Trustworthy Machine Learning from Untrusted Models

Sponsoring Agency
National Science Foundation


Many of today's machine learning-based systems are not built from scratch, but are "composed" from an array of pre-trained, third-party models. Paralleling other forms of software reuse, reusing models can both speed up and simplify the development of ML-based systems. However, a lack of standardization, regulation, and verification of third-party ML models raises security concerns. In particular, ML models are subject to adversarial attacks in which third-party attackers or model providers themselves might embed hidden behaviors that are triggered by pre-specified inputs. This project aims at understanding the security threats incurred by reusing third-party models as building blocks of ML systems and developing tools to help developers mitigate such threats throughout the lifecycle of ML systems. Outcomes from the project will improve ML security in applications from self-driving cars to authentication in the short term while promoting more principled practices of building and operating ML systems in the long run.

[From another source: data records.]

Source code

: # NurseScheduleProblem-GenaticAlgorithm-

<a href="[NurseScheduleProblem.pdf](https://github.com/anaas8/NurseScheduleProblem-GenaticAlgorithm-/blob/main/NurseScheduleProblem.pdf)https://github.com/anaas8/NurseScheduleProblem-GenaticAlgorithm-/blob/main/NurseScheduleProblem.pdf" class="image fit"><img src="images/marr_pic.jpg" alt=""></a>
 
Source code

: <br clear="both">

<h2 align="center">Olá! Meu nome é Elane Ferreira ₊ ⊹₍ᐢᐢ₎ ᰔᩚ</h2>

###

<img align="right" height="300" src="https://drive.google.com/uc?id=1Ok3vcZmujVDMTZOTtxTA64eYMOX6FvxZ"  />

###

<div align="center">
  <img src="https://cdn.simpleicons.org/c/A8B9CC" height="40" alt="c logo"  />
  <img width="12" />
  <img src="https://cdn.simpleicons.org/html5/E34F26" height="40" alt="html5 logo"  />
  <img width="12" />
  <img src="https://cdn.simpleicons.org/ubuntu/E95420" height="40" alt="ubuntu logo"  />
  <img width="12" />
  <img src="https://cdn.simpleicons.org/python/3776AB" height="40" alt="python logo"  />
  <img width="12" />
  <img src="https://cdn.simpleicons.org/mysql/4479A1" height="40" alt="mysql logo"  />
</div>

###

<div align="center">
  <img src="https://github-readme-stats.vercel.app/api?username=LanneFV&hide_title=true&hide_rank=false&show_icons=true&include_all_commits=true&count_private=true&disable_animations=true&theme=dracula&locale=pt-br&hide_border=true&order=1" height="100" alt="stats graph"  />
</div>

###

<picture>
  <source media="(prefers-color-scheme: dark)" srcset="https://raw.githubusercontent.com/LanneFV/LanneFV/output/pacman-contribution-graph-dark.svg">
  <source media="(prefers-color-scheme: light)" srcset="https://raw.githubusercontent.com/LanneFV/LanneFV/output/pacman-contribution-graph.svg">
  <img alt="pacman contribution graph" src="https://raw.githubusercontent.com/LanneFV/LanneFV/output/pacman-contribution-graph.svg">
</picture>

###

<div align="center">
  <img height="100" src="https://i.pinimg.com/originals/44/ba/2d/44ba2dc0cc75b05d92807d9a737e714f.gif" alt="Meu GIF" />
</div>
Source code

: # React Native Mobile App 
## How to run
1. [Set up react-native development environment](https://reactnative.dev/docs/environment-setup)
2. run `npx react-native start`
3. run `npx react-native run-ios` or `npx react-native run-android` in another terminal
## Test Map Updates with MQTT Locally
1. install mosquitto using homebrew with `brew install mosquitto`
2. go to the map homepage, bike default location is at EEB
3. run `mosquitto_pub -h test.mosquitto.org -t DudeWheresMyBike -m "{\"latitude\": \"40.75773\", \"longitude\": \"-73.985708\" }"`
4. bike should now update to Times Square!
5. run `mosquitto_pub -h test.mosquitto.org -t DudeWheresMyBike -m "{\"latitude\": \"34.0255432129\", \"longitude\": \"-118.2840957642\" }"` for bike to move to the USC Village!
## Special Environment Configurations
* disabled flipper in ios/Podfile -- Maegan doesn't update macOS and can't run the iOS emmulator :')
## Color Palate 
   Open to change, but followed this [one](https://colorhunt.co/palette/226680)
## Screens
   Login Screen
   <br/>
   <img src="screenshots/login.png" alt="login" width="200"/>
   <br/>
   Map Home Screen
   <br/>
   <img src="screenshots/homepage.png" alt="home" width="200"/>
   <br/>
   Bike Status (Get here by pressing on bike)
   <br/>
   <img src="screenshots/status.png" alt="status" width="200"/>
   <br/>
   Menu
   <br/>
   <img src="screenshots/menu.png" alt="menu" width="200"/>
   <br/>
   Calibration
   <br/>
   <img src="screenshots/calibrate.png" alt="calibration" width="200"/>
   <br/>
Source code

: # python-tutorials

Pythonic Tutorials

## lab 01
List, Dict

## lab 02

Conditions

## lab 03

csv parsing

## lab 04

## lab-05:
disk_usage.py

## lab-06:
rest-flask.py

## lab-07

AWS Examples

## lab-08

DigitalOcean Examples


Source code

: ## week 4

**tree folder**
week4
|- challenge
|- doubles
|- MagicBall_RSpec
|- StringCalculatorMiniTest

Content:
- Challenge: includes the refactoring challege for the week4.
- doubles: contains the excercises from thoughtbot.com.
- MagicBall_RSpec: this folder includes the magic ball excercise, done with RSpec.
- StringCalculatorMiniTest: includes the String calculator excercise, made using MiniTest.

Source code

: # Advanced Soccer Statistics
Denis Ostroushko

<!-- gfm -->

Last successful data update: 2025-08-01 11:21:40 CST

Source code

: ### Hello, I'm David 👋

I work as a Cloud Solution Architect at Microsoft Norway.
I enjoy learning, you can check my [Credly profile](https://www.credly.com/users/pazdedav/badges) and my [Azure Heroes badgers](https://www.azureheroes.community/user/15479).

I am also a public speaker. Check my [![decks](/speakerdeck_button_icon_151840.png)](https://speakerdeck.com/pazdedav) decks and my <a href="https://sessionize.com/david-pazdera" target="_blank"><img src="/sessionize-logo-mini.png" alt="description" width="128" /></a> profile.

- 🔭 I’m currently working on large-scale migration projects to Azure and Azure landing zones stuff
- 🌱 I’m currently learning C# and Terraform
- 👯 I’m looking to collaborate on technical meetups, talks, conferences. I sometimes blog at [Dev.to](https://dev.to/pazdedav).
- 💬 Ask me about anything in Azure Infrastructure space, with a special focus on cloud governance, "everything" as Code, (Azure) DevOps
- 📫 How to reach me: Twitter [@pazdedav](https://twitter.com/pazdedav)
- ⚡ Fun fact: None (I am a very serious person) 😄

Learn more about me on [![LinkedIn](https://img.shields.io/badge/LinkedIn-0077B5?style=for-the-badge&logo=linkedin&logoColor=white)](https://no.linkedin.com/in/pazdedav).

One major type of threat incurred by reusing third-party models is model reuse attacks, in which maliciously crafted models ("adversarial models") force host ML systems to malfunction on targeted inputs ("triggers") in a highly predictable manner. This project develops rigorous yet practical methods to proactively detect and remediate such backdoor vulnerabilities. First, it will empirically and analytically investigate the necessary conditions and invariant patterns of model reuse attacks. Second, leveraging these insights, it will develop a chain of mitigation tools that detect potential backdoors, pinpoint triggers, and provide mechanisms to fortify adversarial models against these attacks. Third, it will establish a unified theory of adversarial models and adversarial inputs to deepen more general understanding of adversarial ML. Finally, it will implement all the proposed techniques and system designs in the form of a prototype testbed, which provides a unique research facility for investigating a range of attack and defense techniques. New theories and techniques developed in this project will be integrated into undergraduate and graduate education and used to raise public awareness of the importance of ML security.

This award reflects NSF's statutory mission and has been deemed worthy of support through evaluation using the Foundation's intellectual merit and broader impacts review criteria.